(Description of the task) Search the entries for the word "wezterm". Copy every line where it turns up.

..............................

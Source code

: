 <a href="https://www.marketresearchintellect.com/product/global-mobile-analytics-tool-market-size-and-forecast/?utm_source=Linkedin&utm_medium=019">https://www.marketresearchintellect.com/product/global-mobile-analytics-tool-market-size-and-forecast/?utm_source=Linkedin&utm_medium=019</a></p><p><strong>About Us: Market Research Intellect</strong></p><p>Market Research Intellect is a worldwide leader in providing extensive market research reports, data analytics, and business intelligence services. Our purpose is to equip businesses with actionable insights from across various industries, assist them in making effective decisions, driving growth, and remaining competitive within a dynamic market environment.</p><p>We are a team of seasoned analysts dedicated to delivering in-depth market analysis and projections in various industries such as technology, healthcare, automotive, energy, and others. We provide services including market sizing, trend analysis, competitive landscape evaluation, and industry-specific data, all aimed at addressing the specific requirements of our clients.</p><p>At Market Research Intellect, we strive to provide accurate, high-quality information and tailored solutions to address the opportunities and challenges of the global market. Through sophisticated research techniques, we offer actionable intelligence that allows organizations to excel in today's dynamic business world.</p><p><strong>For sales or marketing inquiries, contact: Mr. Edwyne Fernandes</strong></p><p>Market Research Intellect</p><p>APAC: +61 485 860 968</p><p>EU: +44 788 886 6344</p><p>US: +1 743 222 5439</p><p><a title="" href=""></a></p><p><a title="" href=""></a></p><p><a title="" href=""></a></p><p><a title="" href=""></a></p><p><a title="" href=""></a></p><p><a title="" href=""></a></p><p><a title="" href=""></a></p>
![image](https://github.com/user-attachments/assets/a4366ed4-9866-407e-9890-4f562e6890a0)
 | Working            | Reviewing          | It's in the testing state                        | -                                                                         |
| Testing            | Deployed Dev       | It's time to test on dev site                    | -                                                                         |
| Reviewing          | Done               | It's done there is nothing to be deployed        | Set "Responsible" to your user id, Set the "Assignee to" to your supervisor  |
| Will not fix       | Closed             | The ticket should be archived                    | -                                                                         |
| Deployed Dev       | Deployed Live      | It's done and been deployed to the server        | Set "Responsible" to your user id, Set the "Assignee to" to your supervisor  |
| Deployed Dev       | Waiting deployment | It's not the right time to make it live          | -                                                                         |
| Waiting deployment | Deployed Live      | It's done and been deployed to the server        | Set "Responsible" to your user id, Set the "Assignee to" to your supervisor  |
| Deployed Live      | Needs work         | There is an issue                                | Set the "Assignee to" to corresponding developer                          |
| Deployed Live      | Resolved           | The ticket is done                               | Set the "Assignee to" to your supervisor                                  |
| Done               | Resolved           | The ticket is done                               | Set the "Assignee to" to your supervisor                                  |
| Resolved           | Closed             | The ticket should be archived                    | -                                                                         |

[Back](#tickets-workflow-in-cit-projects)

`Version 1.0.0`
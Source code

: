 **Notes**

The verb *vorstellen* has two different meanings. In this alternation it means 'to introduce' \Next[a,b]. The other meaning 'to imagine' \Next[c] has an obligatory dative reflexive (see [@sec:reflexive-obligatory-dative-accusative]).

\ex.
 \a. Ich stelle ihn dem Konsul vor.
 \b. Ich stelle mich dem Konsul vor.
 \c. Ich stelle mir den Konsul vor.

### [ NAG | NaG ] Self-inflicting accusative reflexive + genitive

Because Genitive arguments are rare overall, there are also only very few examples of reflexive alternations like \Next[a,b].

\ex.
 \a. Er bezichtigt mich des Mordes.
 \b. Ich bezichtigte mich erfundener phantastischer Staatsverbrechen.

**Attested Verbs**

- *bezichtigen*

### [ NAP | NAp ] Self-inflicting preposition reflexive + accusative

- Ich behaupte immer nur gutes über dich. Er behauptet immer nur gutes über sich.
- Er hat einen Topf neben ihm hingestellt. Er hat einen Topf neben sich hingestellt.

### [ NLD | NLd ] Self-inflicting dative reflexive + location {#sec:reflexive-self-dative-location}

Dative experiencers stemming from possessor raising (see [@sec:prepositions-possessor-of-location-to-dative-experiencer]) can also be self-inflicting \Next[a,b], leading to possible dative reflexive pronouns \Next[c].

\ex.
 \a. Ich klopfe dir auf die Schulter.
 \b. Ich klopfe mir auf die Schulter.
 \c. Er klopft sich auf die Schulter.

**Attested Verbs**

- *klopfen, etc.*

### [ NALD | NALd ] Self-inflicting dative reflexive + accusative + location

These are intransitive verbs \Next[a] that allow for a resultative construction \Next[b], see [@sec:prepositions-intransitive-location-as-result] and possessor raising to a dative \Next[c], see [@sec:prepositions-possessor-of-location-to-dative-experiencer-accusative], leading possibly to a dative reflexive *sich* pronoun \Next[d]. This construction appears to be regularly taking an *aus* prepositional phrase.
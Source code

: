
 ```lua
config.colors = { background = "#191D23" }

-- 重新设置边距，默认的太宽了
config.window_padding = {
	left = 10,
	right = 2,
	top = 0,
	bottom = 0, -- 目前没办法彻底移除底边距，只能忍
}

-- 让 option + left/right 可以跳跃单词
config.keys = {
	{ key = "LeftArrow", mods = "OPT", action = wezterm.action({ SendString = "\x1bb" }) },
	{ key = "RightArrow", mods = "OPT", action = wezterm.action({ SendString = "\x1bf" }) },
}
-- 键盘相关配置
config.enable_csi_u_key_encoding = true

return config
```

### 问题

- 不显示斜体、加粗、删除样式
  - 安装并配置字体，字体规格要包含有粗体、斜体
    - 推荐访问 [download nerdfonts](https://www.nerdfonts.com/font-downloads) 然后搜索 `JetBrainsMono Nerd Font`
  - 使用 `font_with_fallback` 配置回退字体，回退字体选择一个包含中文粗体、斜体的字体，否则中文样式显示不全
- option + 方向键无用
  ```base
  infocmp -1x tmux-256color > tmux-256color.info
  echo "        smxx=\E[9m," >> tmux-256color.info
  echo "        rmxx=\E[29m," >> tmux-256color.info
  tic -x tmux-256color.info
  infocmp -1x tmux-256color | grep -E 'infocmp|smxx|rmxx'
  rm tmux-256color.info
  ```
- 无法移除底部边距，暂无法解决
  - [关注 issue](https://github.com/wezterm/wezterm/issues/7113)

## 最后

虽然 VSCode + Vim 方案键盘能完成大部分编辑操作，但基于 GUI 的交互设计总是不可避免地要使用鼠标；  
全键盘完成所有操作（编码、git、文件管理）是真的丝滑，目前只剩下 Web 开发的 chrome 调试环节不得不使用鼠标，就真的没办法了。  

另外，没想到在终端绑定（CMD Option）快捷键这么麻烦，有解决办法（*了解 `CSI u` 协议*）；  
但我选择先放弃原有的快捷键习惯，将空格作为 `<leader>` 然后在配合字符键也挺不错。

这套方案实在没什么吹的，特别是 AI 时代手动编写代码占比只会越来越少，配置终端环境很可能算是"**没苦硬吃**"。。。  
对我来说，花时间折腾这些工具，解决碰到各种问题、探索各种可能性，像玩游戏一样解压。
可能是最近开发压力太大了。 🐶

..............................

(Exercise response)
	{ key = "LeftArrow", mods = "OPT", action = wezterm.action({ SendString = "\x1bb" }) },
	{ key = "RightArrow", mods = "OPT", action = wezterm.action({ SendString = "\x1bf" }) },
  - [关注 issue](https://github.com/wezterm/wezterm/issues/7113)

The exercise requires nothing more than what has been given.